Current reader scope:
- regular and compact journal files;
- `.journal`, `.journal~`, `.journal.zst`, and `.journal~.zst` files;
- zstd-compressed fixture files;
- zstd, lz4, and xz-compressed DATA objects through pure-Rust dependencies;
- directory reading across active and archived files with bounded recursive
traversal, symlink-cycle protection, and interleaved multi-file ordering,
including mixed regular/compact, compressed/uncompressed,
sealed/unsealed, and whole-file `.journal.zst` files in one directory;
- forward/backward iteration, cursors, realtime and monotonic timestamps,
seqnum metadata, field enumeration, binary field values, repeated field
values, stateful current-entry data enumeration, unique value enumeration,
and export/json/text formatting;
- byte-preserving RAW field-name access through `Entry::raw_fields()`,
`Entry::get_raw()`, and `Entry::get_raw_values()`;
`Entry.fields` and `Entry.field_values` are UTF-8 string-keyed convenience
maps and do not synthesize lossy names for non-UTF8 RAW field names;
- export byte output preserves non-UTF8 RAW field names; JSON output, field
enumeration, unique queries, and `get_data` facade helpers remain UTF-8
field-name surfaces;
- libsystemd-compatible facade functions for open file/directory/files, close,
seek head/tail/realtime/cursor, next/previous/skip, match groups,
current-entry data enumeration, field enumeration, unique value enumeration,
realtime/monotonic/seqnum/cursor metadata, and boot listing;
- facade cursor seeking follows libsystemd semantics: valid missing cursors are
accepted as seek locations, while `test_cursor` checks exact current position;
- current-entry facade data enumeration returns borrowed `FIELD=value` bytes
for the current DATA object, matching libsystemd-style validity until the
current row is reset or the reader advances; uncompressed DATA is returned
directly from the mmap-backed journal payload, while compressed DATA is copied
into row-owned stable storage so later compressed DATA reads cannot invalidate
earlier pointers from the same row;
- direct facade unique queries return language-native `(field, value)` pairs;
stateful unique enumeration returns full binary-safe `FIELD=value` payloads;
- `FileReader::visit_unique_values()` and
`DirectoryReader::visit_unique_values()` stream indexed unique values without
first materializing the full result set;
- `FileReader::explore()` provides an optimized single-file query surface for
log-explorer workloads: exact indexed filters, selected facet counters,
optional histogram, optional FTS, optional returned rows, and query counters.

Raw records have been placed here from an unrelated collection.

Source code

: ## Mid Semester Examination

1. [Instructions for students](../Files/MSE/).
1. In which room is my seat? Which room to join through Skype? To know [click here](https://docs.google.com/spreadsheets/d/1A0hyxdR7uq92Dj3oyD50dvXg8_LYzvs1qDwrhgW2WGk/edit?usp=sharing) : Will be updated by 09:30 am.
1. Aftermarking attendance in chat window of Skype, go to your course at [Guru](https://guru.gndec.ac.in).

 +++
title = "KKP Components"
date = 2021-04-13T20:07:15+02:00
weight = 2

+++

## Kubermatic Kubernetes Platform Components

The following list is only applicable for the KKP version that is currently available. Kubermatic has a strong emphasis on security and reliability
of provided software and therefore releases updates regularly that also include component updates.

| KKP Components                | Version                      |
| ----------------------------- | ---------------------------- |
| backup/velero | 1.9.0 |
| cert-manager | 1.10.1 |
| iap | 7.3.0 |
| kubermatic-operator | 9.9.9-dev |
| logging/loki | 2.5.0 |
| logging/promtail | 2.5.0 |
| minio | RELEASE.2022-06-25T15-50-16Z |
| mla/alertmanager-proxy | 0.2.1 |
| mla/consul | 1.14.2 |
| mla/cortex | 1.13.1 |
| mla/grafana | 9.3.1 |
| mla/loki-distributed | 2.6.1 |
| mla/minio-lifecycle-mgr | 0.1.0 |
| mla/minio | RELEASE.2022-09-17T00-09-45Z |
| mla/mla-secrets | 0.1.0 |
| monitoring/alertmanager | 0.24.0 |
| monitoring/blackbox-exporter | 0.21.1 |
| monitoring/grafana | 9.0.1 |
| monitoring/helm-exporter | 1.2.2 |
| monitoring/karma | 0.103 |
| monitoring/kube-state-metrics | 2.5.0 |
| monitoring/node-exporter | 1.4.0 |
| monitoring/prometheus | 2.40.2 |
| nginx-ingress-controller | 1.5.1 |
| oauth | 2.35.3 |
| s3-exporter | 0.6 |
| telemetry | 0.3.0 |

It lazily classifies reusable DATA objects by DATA offset during candidate-row
traversal, groups facets that share the same effective filter set into one
traversal pass, and expands all fields only for returned rows.
`ExplorerAnchor::Auto` is the default: forward queries start from the lower
time bound or file head, while backward queries start from the upper time
bound or file tail. `ExplorerFieldMode::FirstValue` is the default explorer
accounting mode: one selected facet/histogram/source field contributes at
most one value per row, so traversal may stop after all required fields are
found. `ExplorerFieldMode::AllValues` is available when a caller needs exact
duplicate-value accounting and accepts the slower full-row scan. `explore()`
owns the reader position and replaces the reader match state while it runs;
callers should explicitly seek and reapply any manual matches before
continuing normal iteration after an explorer query;
- `FileReader::explore_with_strategy()` exposes explicit strategy selection.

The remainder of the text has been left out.